Fusion simplifies and improves the efficiency of Nextflow pipelines in Google Cloud Batch in several ways:

  • No need to use the gcloud CLI tool for copying data to and from Google Cloud storage.
  • No need to create custom containers to include the gcloud CLI tool.
  • Fusion uses an efficient data transfer and caching algorithm that provides much faster throughput compared to gcloud CLI and does not require a local copy of data files.
  • Replacing the gcloud CLI with a native API client, the transfer is much more robust at scale.

Platform Google Cloud Batch compute environments

Seqera Platform supports Fusion in Google Cloud Batch compute environments.

See Google Cloud Batch for compute and storage recommendations and instructions to enable Fusion.

Nextflow CLI

When Fusion v2 is enabled, the following virtual machine settings are applied:

  • A 375 GB local NVMe SSD is selected for all compute jobs.
  • If you do not specify a machine type, a VM from the following families that support local SSDs will be selected: n1-*, n2-*, n2d-*, c2-*, c2d-*, m3-*.
  • Any machine types you specify in the Nextflow config must support local SSDs.
  • Local SSDs are only offered in multiples of 375 GB. You can increment the number of SSDs used per process with the disk directive to request multiples of 375 GB.
  • Fusion v2 can also use persistent disks for caching.
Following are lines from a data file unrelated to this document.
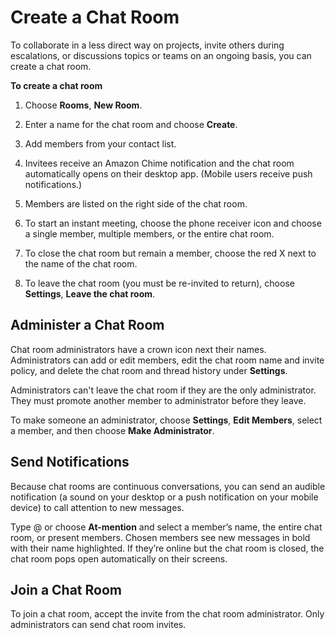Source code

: # Create a Chat Room<a name="chime-chat-room"></a>

To collaborate in a less direct way on projects, invite others during escalations, or discussions topics or teams on an ongoing basis, you can create a chat room\.

**To create a chat room**

1. Choose **Rooms**, **New Room**\.

1. Enter a name for the chat room and choose **Create**\.

1. Add members from your contact list\.

1. Invitees receive an Amazon Chime notification and the chat room automatically opens on their desktop app\. \(Mobile users receive push notifications\.\)

1. Members are listed on the right side of the chat room\.

1. To start an instant meeting, choose the phone receiver icon and choose a single member, multiple members, or the entire chat room\.

1. To close the chat room but remain a member, choose the red X next to the name of the chat room\.

1. To leave the chat room \(you must be re\-invited to return\), choose **Settings**, **Leave the chat room**\.

## Administer a Chat Room<a name="chat-admins"></a>

Chat room administrators have a crown icon next their names\. Administrators can add or edit members, edit the chat room name and invite policy, and delete the chat room and thread history under **Settings**\.

 Administrators can't leave the chat room if they are the only administrator\. They must promote another member to administrator before they leave\.

To make someone an administrator, choose **Settings**, **Edit Members**, select a member, and then choose **Make Administrator**\.

## Send Notifications<a name="at-mention"></a>

Because chat rooms are continuous conversations, you can send an audible notification \(a sound on your desktop or a push notification on your mobile device\) to call attention to new messages\.

Type @ or choose **At\-mention** and select a member’s name, the entire chat room, or present members\. Chosen members see new messages in bold with their name highlighted\. If they’re online but the chat room is closed, the chat room pops open automatically on their screens\.

## Join a Chat Room<a name="join-chat"></a>

 To join a chat room, accept the invite from the chat room administrator\. Only administrators can send chat room invites\.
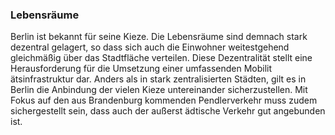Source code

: ### Lebensräume

Berlin ist bekannt für seine Kieze. Die Lebensräume sind demnach stark dezentral gelagert, so dass sich auch die Einwohner weitestgehend
 gleichmäßig über das Stadtfläche verteilen. Diese Dezentralität stellt eine Herausforderung für die Umsetzung einer umfassenden Mobilit
 ätsinfrastruktur dar. Anders als in stark zentralisierten Städten, gilt es in Berlin die Anbindung der vielen Kieze untereinander
  sicherzustellen. Mit Fokus auf den aus Brandenburg kommenden Pendlerverkehr muss zudem sichergestellt sein, dass auch der außerst
  ädtische Verkehr gut angebunden ist.
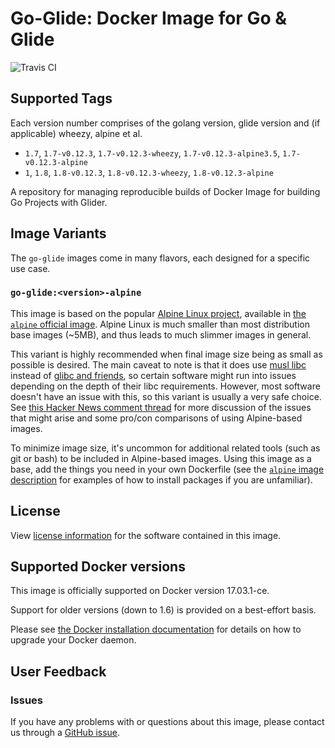 # Go-Glide: Docker Image for Go &amp; Glide
![Travis CI](https://travis-ci.org/harborfront/docker-go-glider.svg?branch=master)

## Supported Tags
Each version number comprises of the golang version, glide version and (if applicable) wheezy, alpine et al.
- `1.7`, `1.7-v0.12.3`, `1.7-v0.12.3-wheezy`, `1.7-v0.12.3-alpine3.5`, `1.7-v0.12.3-alpine`
- `1`, `1.8`, `1.8-v0.12.3`, `1.8-v0.12.3-wheezy`, `1.8-v0.12.3-alpine`

A repository for managing reproducible builds of Docker Image for building Go Projects with Glider.

## Image Variants
The `go-glide` images come in many flavors, each designed for a specific use case.

### `go-glide:<version>-alpine`
This image is based on the popular [Alpine Linux project](http://alpinelinux.org/), available in [the `alpine` official image](https://hub.docker.com/_/alpine). Alpine Linux is much smaller than most distribution base images (~5MB), and thus leads to much slimmer images in general.

This variant is highly recommended when final image size being as small as possible is desired. The main caveat to note is that it does use [musl libc](http://www.musl-libc.org/) instead of [glibc and friends](http://www.etalabs.net/compare_libcs.html), so certain software might run into issues depending on the depth of their libc requirements. However, most software doesn't have an issue with this, so this variant is usually a very safe choice. See [this Hacker News comment thread](https://news.ycombinator.com/item?id=10782897) for more discussion of the issues that might arise and some pro/con comparisons of using Alpine-based images.

To minimize image size, it's uncommon for additional related tools (such as git or bash) to be included in Alpine-based images. Using this image as a base, add the things you need in your own Dockerfile (see the [`alpine` image description](https://hub.docker.com/_/alpine/) for examples of how to install packages if you are unfamiliar).



## License
View [license information](https://github.com/harborfront/docker-go-glider/blob/master/LICENSE) for the software contained in this image.

## Supported Docker versions
This image is officially supported on Docker version 17.03.1-ce.

Support for older versions (down to 1.6) is provided on a best-effort basis.

Please see [the Docker installation documentation](https://docs.docker.com/installation/) for details on how to upgrade your Docker daemon.

## User Feedback
### Issues
If you have any problems with or questions about this image, please contact us through a [GitHub issue](https://github.com/harborfront/docker-go-glider/issues).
Override the disk requested by Fusion using the disk directive and the type: pd-standard.
  • The machineType directive can be used to specify a VM instance type, family, or custom machine type in a comma-separated list of patterns. For example, c2-*, n1-standard-1, custom-2-4, n*, m?-standard-*.
  1. Provide your Google credentials via the GOOGLE_APPLICATION_CREDENTIALS environment variable or with the gcloud auth application-default login command. See Credentials for more information.

  2. Add the following to your nextflow.conf file:

    fusion.enabled = true
    wave.enabled = true
    process.scratch = false
    process.executor = 'google-batch'
    google.location = '<YOUR GOOGLE LOCATION>'

    Replace <YOUR GOOGLE LOCATION> with the Google region of your choice, such as europe-west2.

  3. Run the pipeline with the usual run command:

    nextflow run <YOUR PIPELINE SCRIPT> -w gs://<YOUR-BUCKET>/work

    Replace <YOUR-BUCKET> with a Google Cloud Storage bucket to which you have read-write access.